Extracting the Temperature Analytically In Hydrodynamics Simulations with Gas and Radiation Pressure

TL;DR

This paper presents an analytical solution for extracting temperature in hydrodynamics simulations involving gas and radiation pressure, replacing traditional iterative methods with explicit formulas for improved efficiency and accuracy.

Contribution

It introduces an analytical approach to solve the quartic equation for temperature, offering explicit expressions and comparison with iterative methods in hydrodynamics simulations.

Findings

Analytical solutions for temperature extraction are derived.

Explicit formulas improve computational efficiency.

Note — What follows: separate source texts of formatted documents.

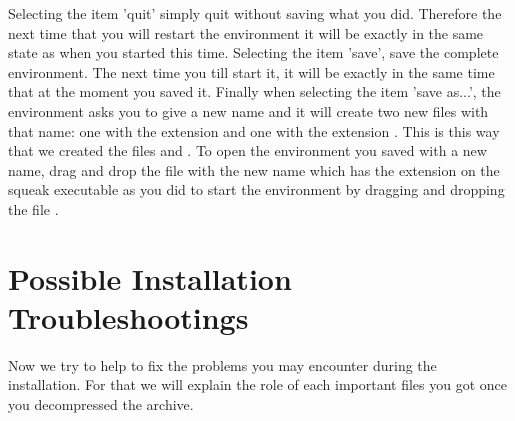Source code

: Selecting the item 'quit' simply quit without saving what you did. Therefore the next time that you will restart the environment it will be exactly in the same state as when you started this time. Selecting the item 'save', save the complete environment. The next time you till start it, it will be exactly in the same time that at the moment you saved it. 
Finally when selecting the item 'save as...',  the environment asks you to give a new name and it will create two new files with that name: one with the extension  and one with the extension .  This is this way that we created the files  and .  To open the environment you saved with a new name, drag and drop the file with the new name which has the extension  on the squeak executable as you did to start the environment by dragging and dropping the file .





\section{Possible Installation Troubleshootings}\label{sec:trouble}
Now we try to help to fix the problems you may encounter during the installation. For that we will explain the role of each important files you got once you decompressed the archive.

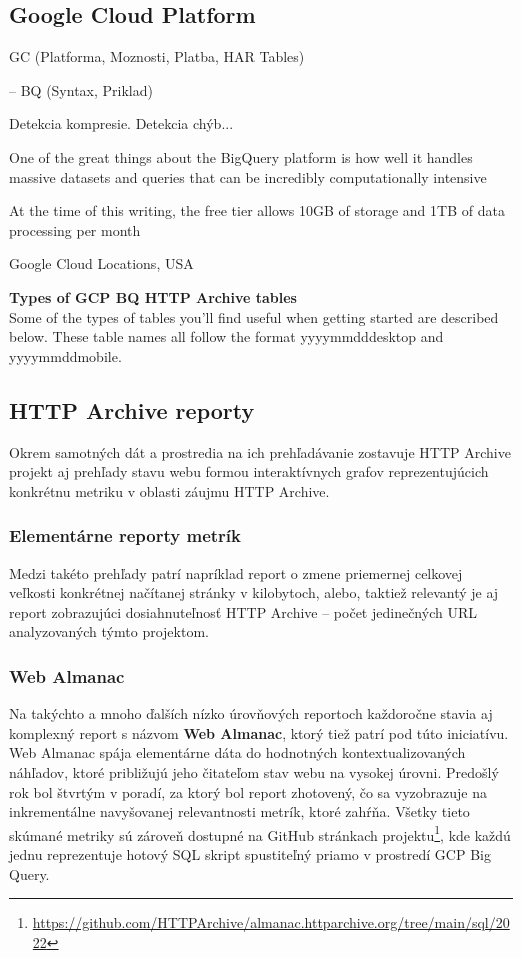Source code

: {\subsection{Google Cloud Platform}
GC (Platforma, Moznosti, Platba, HAR Tables)

-- BQ (Syntax, Priklad)

Detekcia kompresie. Detekcia chýb...

One of the great things about the BigQuery platform is how well it handles massive datasets and queries that can be incredibly computationally intensive

At the time of this writing, the free tier allows 10GB of storage and 1TB of data processing per month

Google Cloud Locations, USA

\textbf{Types of GCP BQ HTTP Archive tables}
\\
Some of the types of tables you'll find useful when getting started are described below. These table names all follow the format yyyy\textunderscore mm\textunderscore dd\textunderscore desktop and yyyy\textunderscore mm\textunderscore dd\textunderscore mobile.


\subsection{HTTP Archive reporty}

Okrem samotných dát a prostredia na ich prehľadávanie zostavuje HTTP Archive projekt aj prehľady stavu webu formou interaktívnych grafov reprezentujúcich konkrétnu metriku v oblasti záujmu HTTP Archive.

\subsubsection{Elementárne reporty metrík}
Medzi takéto prehľady patrí napríklad report o zmene priemernej celkovej veľkosti konkrétnej načítanej stránky v kilobytoch, alebo, taktiež relevantý je aj report zobrazujúci dosiahnuteľnosť HTTP Archive --
počet jedinečných URL analyzovaných týmto projektom.


\subsubsection{Web Almanac}
Na takýchto a mnoho ďalších nízko úrovňových reportoch každoročne stavia aj komplexný report s názvom \textbf{Web Almanac}, ktorý tiež patrí pod túto iniciatívu.
Web Almanac spája elementárne dáta do hodnotných kontextualizovaných náhľadov, ktoré približujú jeho čitateľom stav webu na vysokej úrovni.\cite{httparchive-methodology}
Predošlý rok bol štvrtým v poradí, za ktorý bol report zhotovený, čo sa vyzobrazuje na inkrementálne navyšovanej relevantnosti metrík, ktoré zahŕňa. 
Všetky tieto skúmané metriky sú zároveň dostupné na GitHub stránkach projektu\footnote{\href{https://github.com/HTTPArchive/almanac.httparchive.org/tree/main/sql/2022}{https://github.com/HTTPArchive/almanac.httparchive.org/tree/main/sql/2022}}, kde každú jednu reprezentuje hotový SQL skript spustiteľný priamo v prostredí GCP Big Query.

}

Comparison shows advantages over iterative methods.

Abstract

Numerical hydrodynamics simulations of gases dominated by ideal, nondegenerate matter pressure and thermal radiation pressure in equilibrium entail finding the temperature as part of the evolution. Since the temperature is not typically a variable that is evolved independently, it must be extracted from the the evolved variables (e.g. the rest-mass density and specific internal energy). This extraction requires solving a quartic equation, which, in many applications, is done numerically using an iterative root-finding method. Here we show instead how the equation can be solved analytically and provide explicit expressions for the solution. We also derive Taylor expansions in limiting regimes and discuss the respective advantages and disadvantages of the iterative versus analytic approaches to solving the quartic.